[YOUR OBJECTIVE]:
Every line of the listing should be retyped exactly, but none of the pictures should be.

-- Opening Marker --

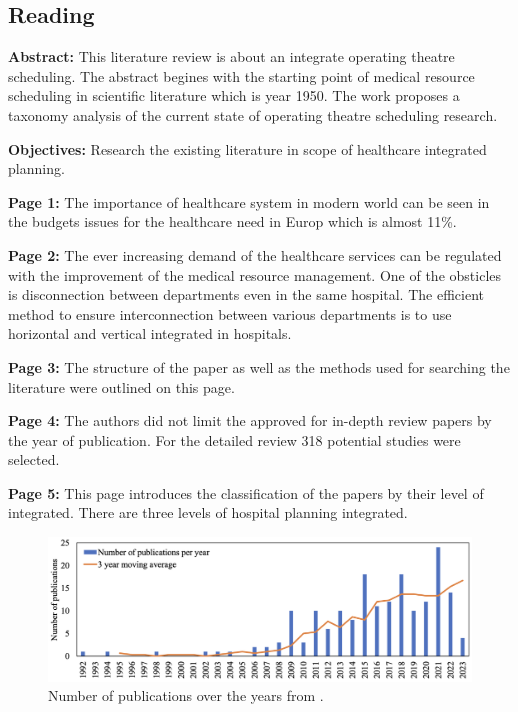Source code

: \subsection{Reading}
    \textbf{Abstract:}
    This literature review is about an integrate operating theatre scheduling. The abstract begines with the starting point of medical resource scheduling in scientific literature which is year 1950. The work proposes a taxonomy analysis of the current state of operating theatre scheduling research.
    
    \textbf{Objectives:}
    Research the existing literature in scope of healthcare integrated planning.

    
    \textbf{Page 1:}
    The importance of healthcare system in modern world can be seen in the budgets issues for the healthcare need in Europ which is almost 11\%.
    
    \textbf{Page 2:}
    The ever increasing demand of the healthcare services can be regulated with the improvement of the medical resource management. One of the obsticles is disconnection between departments even in the same hospital. The efficient method to ensure interconnection between various departments is to use horizontal and vertical integrated in hospitals.
    
    \textbf{Page 3:}
    The structure of the paper as well as the methods used for searching the literature were outlined on this page.
    
    \textbf{Page 4:}
    The authors did not limit the approved for in-depth review papers by the year of publication. For the detailed review 318 potential studies were selected.
    
    \textbf{Page 5:}
    This page introduces the classification of the papers by their level of integrated. There are three levels of hospital planning integrated.
    \begin{figure}[H]
        \centering
        \includegraphics[width=1\textwidth]{figures/SR0010NL23/fig1.png}
        \caption{Number of publications over the years from \cite{x338}.}
        \label{fig1:SR0010NL23}
    \end{figure}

-- Closing Marker --

[ANSWER FOR THE TASK]:
Source code

: \subsection{Reading}
    \textbf{Abstract:}
    This literature review is about an integrate operating theatre scheduling. The abstract begines with the starting point of medical resource scheduling in scientific literature which is year 1950. The work proposes a taxonomy analysis of the current state of operating theatre scheduling research.
    
    \textbf{Objectives:}
    Research the existing literature in scope of healthcare integrated planning.

    
    \textbf{Page 1:}
    The importance of healthcare system in modern world can be seen in the budgets issues for the healthcare need in Europ which is almost 11\%.
    
    \textbf{Page 2:}
    The ever increasing demand of the healthcare services can be regulated with the improvement of the medical resource management. One of the obsticles is disconnection between departments even in the same hospital. The efficient method to ensure interconnection between various departments is to use horizontal and vertical integrated in hospitals.
    
    \textbf{Page 3:}
    The structure of the paper as well as the methods used for searching the literature were outlined on this page.
    
    \textbf{Page 4:}
    The authors did not limit the approved for in-depth review papers by the year of publication. For the detailed review 318 potential studies were selected.
    
    \textbf{Page 5:}
    This page introduces the classification of the papers by their level of integrated. There are three levels of hospital planning integrated.
    \begin{figure}[H]
        \centering
        \includegraphics[width=1\textwidth]{figures/SR0010NL23/fig1.png}
        \caption{Number of publications over the years from \cite{x338}.}
        \label{fig1:SR0010NL23}
    \end{figure}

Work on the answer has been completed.